(WHAT IS EXPECTED) Could you copy every line in the listing below that has the word "upkluis"?

(INFORMATION GIVEN)
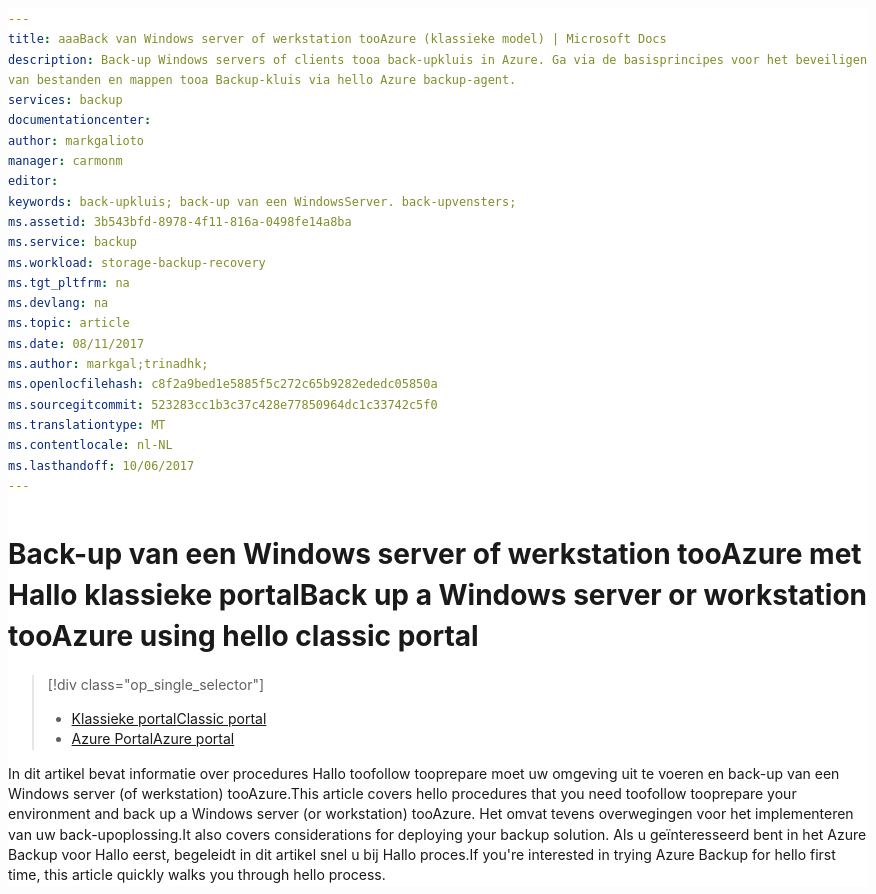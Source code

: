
 ```yaml
---
title: aaaBack van Windows server of werkstation tooAzure (klassieke model) | Microsoft Docs
description: Back-up Windows servers of clients tooa back-upkluis in Azure. Ga via de basisprincipes voor het beveiligen van bestanden en mappen tooa Backup-kluis via hello Azure backup-agent.
services: backup
documentationcenter: 
author: markgalioto
manager: carmonm
editor: 
keywords: back-upkluis; back-up van een WindowsServer. back-upvensters;
ms.assetid: 3b543bfd-8978-4f11-816a-0498fe14a8ba
ms.service: backup
ms.workload: storage-backup-recovery
ms.tgt_pltfrm: na
ms.devlang: na
ms.topic: article
ms.date: 08/11/2017
ms.author: markgal;trinadhk;
ms.openlocfilehash: c8f2a9bed1e5885f5c272c65b9282ededc05850a
ms.sourcegitcommit: 523283cc1b3c37c428e77850964dc1c33742c5f0
ms.translationtype: MT
ms.contentlocale: nl-NL
ms.lasthandoff: 10/06/2017
---
```

# <a name="back-up-a-windows-server-or-workstation-tooazure-using-hello-classic-portal"></a><span data-ttu-id="a663e-105">Back-up van een Windows server of werkstation tooAzure met Hallo klassieke portal</span><span class="sxs-lookup"><span data-stu-id="a663e-105">Back up a Windows server or workstation tooAzure using hello classic portal</span></span>
> [!div class="op_single_selector"]
> * [<span data-ttu-id="a663e-106">Klassieke portal</span><span class="sxs-lookup"><span data-stu-id="a663e-106">Classic portal</span></span>](backup-configure-vault-classic.md)
> * [<span data-ttu-id="a663e-107">Azure Portal</span><span class="sxs-lookup"><span data-stu-id="a663e-107">Azure portal</span></span>](backup-configure-vault.md)
>
>

<span data-ttu-id="a663e-108">In dit artikel bevat informatie over procedures Hallo toofollow tooprepare moet uw omgeving uit te voeren en back-up van een Windows server (of werkstation) tooAzure.</span><span class="sxs-lookup"><span data-stu-id="a663e-108">This article covers hello procedures that you need toofollow tooprepare your environment and back up a Windows server (or workstation) tooAzure.</span></span> <span data-ttu-id="a663e-109">Het omvat tevens overwegingen voor het implementeren van uw back-upoplossing.</span><span class="sxs-lookup"><span data-stu-id="a663e-109">It also covers considerations for deploying your backup solution.</span></span> <span data-ttu-id="a663e-110">Als u geïnteresseerd bent in het Azure Backup voor Hallo eerst, begeleidt in dit artikel snel u bij Hallo proces.</span><span class="sxs-lookup"><span data-stu-id="a663e-110">If you're interested in trying Azure Backup for hello first time, this article quickly walks you through hello process.</span></span>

(SOLUTION FOR THIS PROBLEM)
description: Back-up Windows servers of clients tooa back-upkluis in Azure. Ga via de basisprincipes voor het beveiligen van bestanden en mappen tooa Backup-kluis via hello Azure backup-agent.
keywords: back-upkluis; back-up van een WindowsServer. back-upvensters;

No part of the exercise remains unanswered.